Distributed Authorship in the Sulpicia Corpus
Alison Keith, University of Toronto
Tue, 12/2 · 4:30 pm—6:00 pm · 010 East Pyne
Department of Classics; Eberhard L. Faber 1915 Memorial Fund in the Humanities Council
This presentation explores the evidence for communal authorship advertised in the Sulpicia cycle, a poetic sequence transmitted in the Appendix Tibulliana as poems 3.8–18. The cycle focuses on the love of an elegiac puella named Sulpicia for her beloved Cerinthus in what appears to be no random sequence but a carefully ordered poetic “garland.” The name Sulpicia stands as the first word in the first poem of the cycle ([Tib.] 3.8.1) and implicitly confers the title of Sulpicia on the sequence as a whole, in a fashion reminiscent of Propertius’ use of his girlfriend’s name Cynthia as the title (inasmuch as the first word) of his first elegiac collection (Prop. 1.1.1). Near the end of the cycle, moreover, Servius’ daughter Sulpicia signs one of the first-person poems with her patrician name and filiation (Serui filia Sulpicia, [Tib.] 3.16.4), thereby apparently claiming the collection (or at least the first-person poems in it) as her own. The recurrence of her beloved Cerinthus’ name from 3.9.11 to 3.17.1, and across poems couched in both the first-person (3.9.11; 3.11.1, 5; 3.14.2; 3.17.1) and the third- (3.10.15), unifies the collection further and may be felt to confirm the first-person authorial voice as that of Sulpicia.
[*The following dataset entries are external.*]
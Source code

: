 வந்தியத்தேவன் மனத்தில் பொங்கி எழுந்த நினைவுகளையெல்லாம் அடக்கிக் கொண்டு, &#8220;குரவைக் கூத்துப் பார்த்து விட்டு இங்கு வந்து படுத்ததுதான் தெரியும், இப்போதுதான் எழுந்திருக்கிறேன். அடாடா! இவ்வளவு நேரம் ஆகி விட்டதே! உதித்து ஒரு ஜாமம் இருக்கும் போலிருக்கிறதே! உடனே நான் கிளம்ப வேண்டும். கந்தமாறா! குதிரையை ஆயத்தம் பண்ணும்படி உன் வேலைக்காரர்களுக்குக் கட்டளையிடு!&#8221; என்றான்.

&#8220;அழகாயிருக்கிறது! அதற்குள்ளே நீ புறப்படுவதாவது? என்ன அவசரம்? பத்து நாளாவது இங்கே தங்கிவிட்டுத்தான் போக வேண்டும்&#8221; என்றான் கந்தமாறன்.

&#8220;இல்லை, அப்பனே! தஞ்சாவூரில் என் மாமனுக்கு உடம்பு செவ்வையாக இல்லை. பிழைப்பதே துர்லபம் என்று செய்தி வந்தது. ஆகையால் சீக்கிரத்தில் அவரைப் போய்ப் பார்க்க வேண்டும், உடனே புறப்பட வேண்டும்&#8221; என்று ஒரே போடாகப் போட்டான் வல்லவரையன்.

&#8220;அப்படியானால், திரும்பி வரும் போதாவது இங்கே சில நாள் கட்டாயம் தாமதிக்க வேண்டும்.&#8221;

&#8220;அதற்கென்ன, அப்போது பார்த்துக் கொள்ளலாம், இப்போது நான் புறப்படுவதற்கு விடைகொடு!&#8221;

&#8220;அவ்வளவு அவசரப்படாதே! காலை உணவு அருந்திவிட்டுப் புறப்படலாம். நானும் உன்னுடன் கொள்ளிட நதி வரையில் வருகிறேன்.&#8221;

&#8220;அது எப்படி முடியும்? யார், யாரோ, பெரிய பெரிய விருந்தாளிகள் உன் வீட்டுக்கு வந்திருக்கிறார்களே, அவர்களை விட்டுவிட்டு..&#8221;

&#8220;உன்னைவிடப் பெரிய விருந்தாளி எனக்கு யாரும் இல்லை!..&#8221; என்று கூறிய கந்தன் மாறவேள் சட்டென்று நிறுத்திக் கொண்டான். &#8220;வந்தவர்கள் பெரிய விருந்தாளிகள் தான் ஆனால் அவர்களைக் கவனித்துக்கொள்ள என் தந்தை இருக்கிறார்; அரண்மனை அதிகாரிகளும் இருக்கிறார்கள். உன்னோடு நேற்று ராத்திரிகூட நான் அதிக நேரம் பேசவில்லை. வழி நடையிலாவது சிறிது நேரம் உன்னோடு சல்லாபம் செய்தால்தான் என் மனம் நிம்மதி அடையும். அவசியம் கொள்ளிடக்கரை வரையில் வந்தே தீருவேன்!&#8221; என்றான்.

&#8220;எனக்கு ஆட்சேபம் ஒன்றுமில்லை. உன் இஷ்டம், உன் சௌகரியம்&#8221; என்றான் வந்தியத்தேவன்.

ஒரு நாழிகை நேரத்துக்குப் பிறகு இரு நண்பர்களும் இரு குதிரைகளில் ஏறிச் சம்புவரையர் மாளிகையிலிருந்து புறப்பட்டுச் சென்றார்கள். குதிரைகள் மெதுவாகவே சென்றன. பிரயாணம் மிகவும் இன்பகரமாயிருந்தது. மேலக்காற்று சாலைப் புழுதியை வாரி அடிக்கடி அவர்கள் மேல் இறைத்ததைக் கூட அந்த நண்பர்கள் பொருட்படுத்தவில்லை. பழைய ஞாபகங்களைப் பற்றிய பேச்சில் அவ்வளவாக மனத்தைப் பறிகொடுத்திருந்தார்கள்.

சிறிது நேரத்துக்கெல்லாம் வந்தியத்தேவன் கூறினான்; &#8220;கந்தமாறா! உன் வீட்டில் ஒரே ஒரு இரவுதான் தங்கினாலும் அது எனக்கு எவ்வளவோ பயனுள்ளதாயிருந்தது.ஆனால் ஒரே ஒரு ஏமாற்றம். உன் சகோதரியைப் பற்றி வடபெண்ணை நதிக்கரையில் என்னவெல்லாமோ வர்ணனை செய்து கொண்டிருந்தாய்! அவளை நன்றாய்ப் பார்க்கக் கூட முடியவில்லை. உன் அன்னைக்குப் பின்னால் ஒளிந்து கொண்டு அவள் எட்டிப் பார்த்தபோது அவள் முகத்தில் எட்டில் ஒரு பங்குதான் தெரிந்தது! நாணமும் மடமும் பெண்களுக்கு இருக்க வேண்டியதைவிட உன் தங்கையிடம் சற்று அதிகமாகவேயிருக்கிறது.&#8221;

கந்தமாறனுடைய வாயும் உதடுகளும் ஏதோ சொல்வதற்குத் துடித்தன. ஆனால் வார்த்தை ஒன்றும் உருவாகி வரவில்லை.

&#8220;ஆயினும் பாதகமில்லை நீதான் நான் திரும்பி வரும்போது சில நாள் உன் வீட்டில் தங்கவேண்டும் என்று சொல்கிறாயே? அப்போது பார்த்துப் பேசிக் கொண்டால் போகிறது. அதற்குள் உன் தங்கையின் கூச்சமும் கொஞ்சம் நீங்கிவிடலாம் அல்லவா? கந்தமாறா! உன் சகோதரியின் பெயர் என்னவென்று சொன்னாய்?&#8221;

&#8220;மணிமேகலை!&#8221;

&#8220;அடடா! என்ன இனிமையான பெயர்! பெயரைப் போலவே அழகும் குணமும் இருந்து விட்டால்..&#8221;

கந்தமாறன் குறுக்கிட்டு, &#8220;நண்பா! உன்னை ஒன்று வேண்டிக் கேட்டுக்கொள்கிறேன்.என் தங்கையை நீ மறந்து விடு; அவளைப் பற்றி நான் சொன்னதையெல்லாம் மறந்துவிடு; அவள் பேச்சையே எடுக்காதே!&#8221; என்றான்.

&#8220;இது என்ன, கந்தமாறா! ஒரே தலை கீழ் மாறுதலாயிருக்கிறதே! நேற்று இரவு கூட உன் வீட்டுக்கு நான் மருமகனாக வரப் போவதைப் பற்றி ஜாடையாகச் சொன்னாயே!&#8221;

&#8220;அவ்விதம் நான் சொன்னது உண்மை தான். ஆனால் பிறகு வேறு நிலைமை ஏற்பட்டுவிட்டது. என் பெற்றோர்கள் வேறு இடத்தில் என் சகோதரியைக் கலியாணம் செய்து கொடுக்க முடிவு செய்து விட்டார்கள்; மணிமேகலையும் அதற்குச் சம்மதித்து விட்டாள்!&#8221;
But what are we to make of the third-person poet’s commentary on the couple’s relationship in 3.8, 10, and 12; or, indeed, of the alternation between third- and first-person poems at the beginning of the cycle? This paper addresses these questions in relation to the literary culture of ancient Rome and explores the varied contexts of textual production in antiquity that conditioned the distribution of tasks which are nowadays considered authorial, i.e., belonging to a single, unique author.